§ Record extracts
···

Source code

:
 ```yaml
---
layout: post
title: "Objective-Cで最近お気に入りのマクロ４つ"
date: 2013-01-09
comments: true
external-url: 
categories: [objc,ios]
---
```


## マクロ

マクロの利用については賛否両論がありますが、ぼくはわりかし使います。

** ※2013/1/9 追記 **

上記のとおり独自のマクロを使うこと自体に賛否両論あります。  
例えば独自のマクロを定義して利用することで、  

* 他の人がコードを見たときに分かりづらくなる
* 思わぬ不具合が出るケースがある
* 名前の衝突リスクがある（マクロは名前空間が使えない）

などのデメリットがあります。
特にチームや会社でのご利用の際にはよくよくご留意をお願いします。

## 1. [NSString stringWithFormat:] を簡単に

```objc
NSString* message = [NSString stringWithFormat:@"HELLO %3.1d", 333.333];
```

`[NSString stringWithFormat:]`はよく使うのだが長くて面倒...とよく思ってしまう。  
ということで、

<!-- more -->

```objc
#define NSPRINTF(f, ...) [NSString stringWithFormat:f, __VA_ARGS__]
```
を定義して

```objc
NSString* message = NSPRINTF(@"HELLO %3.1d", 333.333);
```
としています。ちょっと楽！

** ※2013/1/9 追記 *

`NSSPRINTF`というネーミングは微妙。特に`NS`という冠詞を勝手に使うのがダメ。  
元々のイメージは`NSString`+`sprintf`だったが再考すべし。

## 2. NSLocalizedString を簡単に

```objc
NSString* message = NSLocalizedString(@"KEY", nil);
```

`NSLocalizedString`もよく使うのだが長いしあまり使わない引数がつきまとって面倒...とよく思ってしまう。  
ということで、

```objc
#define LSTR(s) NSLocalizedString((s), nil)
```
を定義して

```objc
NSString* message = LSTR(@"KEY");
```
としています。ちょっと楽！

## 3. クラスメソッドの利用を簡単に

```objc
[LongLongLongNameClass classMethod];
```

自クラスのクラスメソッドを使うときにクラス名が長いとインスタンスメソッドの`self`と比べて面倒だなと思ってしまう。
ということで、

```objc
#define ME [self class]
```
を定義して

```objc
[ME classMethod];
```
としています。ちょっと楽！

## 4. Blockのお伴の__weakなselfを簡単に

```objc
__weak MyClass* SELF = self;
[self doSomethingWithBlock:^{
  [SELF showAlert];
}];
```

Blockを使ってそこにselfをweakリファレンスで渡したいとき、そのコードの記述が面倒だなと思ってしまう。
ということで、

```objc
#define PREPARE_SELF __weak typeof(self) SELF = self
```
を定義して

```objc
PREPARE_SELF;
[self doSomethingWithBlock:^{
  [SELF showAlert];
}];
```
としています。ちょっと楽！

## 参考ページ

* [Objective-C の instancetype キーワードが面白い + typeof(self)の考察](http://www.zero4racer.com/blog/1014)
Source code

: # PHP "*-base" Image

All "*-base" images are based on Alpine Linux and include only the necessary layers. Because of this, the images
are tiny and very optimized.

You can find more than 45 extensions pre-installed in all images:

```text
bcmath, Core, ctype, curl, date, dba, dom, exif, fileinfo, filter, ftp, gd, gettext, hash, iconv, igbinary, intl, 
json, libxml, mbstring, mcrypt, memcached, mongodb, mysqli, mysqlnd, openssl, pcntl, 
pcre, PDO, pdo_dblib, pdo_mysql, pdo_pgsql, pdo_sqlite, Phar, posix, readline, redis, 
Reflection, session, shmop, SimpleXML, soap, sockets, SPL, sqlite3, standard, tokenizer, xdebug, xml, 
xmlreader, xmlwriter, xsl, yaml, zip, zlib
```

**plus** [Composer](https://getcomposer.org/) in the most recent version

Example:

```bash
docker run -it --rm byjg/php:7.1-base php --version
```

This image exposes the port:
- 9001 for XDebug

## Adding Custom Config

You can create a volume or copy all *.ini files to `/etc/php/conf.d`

···

§ Your assignment
Gather and copy every line of the data in which the string "typeof" is found.

§ Solution for this task
#define PREPARE_SELF __weak typeof(self) SELF = self
* [Objective-C の instancetype キーワードが面白い + typeof(self)の考察](http://www.zero4racer.com/blog/1014)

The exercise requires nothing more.